**WHAT THIS TASK INVOLVES:** Filter the entries for the string "minimum". Copy each line that has it.

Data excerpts
== Segment start ==
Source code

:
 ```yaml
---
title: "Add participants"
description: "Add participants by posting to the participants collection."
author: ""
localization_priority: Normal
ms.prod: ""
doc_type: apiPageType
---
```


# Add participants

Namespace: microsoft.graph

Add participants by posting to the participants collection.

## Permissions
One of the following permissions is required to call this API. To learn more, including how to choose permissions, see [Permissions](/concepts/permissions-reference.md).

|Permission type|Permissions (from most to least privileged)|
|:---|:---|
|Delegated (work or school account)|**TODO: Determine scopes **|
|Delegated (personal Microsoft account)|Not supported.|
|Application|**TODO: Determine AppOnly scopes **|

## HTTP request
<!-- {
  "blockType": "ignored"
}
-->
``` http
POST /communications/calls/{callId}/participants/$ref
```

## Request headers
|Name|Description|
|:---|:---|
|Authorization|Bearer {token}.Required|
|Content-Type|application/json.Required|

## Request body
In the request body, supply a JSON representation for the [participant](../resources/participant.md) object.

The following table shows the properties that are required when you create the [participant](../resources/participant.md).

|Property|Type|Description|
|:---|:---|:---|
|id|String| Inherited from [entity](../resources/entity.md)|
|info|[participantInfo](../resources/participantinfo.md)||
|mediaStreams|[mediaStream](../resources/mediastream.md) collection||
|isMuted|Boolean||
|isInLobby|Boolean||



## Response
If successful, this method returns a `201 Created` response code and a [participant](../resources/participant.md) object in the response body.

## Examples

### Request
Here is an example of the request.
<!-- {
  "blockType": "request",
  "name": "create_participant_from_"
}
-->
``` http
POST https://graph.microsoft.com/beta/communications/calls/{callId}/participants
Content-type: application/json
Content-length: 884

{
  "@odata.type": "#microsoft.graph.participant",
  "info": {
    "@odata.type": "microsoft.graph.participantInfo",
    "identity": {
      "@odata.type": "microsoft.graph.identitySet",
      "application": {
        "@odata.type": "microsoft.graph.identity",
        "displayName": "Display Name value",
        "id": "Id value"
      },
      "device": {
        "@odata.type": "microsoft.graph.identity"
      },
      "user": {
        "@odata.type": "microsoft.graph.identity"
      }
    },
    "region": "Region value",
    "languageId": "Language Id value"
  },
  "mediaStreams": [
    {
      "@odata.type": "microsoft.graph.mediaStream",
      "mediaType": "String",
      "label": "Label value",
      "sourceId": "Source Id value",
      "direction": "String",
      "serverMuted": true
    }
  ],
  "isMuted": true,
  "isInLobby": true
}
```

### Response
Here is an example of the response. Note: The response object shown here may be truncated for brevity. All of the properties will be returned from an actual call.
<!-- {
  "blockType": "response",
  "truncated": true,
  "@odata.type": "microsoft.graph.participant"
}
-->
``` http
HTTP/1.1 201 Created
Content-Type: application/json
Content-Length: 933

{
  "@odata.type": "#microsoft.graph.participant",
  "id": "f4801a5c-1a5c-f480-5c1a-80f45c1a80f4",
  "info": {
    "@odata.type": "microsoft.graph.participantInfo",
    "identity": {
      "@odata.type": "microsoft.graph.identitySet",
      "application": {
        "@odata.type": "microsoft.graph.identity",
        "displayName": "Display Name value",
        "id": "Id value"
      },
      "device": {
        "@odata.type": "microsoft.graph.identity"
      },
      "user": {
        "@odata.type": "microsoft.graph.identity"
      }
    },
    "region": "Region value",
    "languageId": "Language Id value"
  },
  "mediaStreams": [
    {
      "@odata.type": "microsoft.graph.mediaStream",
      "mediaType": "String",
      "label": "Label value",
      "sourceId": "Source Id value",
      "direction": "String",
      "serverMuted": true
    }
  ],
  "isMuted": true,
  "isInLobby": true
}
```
== Segment end ==
== Segment start ==
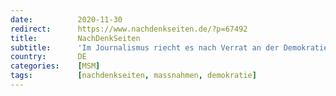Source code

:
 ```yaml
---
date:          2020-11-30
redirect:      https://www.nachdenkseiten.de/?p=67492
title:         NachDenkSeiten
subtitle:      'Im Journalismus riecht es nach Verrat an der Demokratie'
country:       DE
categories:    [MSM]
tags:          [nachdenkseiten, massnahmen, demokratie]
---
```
== Segment end ==
== Segment start ==
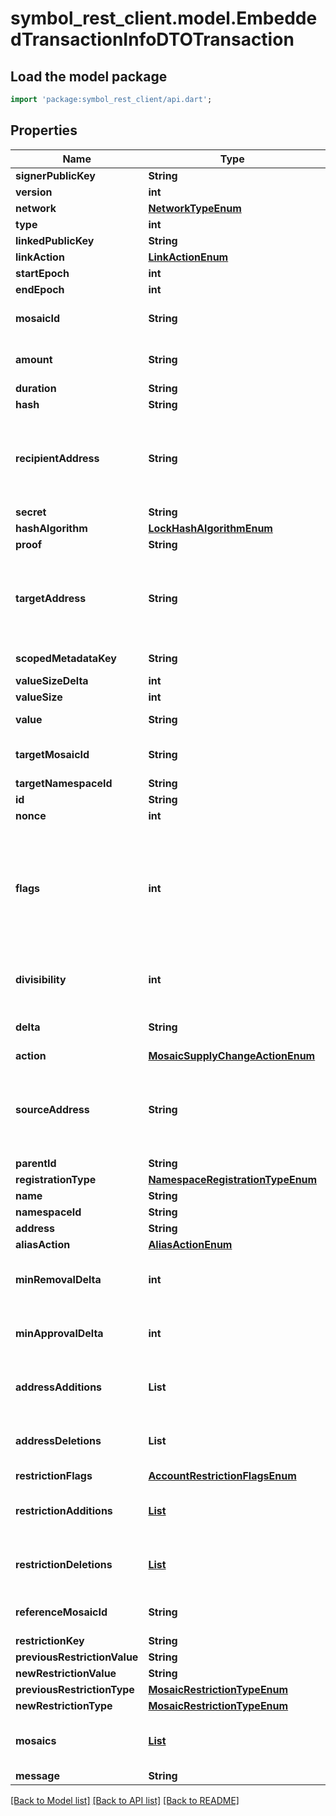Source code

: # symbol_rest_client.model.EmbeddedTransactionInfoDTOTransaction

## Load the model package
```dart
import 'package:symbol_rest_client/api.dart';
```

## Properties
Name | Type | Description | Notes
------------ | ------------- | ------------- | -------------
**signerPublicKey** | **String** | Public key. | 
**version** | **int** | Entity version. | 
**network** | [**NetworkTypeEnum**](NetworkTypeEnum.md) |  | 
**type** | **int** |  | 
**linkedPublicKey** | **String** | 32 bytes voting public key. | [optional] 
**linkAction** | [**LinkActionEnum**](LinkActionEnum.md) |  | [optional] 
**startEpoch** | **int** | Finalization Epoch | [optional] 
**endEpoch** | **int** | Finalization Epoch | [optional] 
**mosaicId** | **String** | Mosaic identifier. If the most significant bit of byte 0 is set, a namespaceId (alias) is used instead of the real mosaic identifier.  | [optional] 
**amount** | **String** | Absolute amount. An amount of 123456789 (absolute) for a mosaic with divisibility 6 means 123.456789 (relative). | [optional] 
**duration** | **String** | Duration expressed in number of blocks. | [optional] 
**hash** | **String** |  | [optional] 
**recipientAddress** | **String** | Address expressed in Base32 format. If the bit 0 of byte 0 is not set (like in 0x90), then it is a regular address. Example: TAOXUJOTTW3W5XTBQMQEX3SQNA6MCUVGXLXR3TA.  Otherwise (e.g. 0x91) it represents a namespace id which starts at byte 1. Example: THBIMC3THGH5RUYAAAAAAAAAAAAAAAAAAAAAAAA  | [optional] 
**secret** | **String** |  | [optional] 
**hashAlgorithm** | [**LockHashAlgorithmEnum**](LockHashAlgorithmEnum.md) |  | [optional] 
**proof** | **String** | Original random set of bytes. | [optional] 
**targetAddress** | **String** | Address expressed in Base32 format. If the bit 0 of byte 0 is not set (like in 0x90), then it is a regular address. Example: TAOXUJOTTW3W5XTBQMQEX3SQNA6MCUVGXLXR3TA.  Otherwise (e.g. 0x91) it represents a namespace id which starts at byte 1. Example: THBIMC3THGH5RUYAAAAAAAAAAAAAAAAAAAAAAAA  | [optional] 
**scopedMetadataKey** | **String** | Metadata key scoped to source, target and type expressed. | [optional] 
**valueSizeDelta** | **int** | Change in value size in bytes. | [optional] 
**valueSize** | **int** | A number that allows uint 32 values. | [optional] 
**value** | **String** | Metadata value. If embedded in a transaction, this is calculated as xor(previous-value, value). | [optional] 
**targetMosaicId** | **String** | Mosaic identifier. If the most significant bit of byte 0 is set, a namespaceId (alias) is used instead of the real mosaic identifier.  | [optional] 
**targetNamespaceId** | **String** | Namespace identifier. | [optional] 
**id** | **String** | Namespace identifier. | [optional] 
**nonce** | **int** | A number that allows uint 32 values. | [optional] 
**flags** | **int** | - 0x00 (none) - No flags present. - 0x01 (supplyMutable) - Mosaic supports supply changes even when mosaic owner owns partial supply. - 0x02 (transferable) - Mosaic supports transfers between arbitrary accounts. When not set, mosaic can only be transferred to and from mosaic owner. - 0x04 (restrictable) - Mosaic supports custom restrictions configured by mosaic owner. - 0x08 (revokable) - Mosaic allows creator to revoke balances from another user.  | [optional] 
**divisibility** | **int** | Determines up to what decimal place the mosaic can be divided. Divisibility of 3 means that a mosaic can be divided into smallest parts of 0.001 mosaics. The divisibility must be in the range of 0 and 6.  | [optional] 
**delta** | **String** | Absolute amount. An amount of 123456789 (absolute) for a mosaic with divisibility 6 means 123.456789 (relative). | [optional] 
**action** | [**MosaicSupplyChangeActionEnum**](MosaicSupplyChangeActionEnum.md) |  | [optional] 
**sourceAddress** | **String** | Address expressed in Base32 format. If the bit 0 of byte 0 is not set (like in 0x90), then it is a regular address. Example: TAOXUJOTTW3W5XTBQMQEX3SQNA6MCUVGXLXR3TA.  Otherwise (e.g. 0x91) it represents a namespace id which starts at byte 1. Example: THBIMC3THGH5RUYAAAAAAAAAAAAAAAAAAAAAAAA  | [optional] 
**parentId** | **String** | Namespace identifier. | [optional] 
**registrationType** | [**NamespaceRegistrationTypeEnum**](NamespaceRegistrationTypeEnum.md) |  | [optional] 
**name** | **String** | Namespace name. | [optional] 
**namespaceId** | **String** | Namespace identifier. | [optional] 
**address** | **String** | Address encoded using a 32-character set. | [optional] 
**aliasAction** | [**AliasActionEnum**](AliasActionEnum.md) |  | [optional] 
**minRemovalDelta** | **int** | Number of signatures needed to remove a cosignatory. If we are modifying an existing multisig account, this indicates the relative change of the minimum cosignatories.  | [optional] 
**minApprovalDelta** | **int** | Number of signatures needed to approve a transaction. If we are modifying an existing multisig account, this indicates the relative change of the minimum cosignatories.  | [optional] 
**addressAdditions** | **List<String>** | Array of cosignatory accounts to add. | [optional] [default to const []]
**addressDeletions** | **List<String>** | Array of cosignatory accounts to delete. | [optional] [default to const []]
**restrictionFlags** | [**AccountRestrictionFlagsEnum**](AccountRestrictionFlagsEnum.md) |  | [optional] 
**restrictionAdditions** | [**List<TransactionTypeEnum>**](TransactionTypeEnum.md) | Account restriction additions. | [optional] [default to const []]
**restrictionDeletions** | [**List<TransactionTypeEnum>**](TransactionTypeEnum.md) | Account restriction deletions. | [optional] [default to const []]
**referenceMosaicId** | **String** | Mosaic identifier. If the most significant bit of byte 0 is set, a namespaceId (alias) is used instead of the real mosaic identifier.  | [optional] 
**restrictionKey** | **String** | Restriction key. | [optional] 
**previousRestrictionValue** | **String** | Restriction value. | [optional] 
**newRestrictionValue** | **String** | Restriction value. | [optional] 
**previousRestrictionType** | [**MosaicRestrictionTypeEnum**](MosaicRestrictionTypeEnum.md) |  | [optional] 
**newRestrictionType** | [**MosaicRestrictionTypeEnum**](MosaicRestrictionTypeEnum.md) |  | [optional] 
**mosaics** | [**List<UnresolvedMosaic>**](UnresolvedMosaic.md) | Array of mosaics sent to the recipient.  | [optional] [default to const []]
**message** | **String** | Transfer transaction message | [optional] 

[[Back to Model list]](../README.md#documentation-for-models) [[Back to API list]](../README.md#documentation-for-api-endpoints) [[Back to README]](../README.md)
== Segment end ==
**SOLVED PROBLEM:**
**minRemovalDelta** | **int** | Number of signatures needed to remove a cosignatory. If we are modifying an existing multisig account, this indicates the relative change of the minimum cosignatories.  | [optional] 
**minApprovalDelta** | **int** | Number of signatures needed to approve a transaction. If we are modifying an existing multisig account, this indicates the relative change of the minimum cosignatories.  | [optional] 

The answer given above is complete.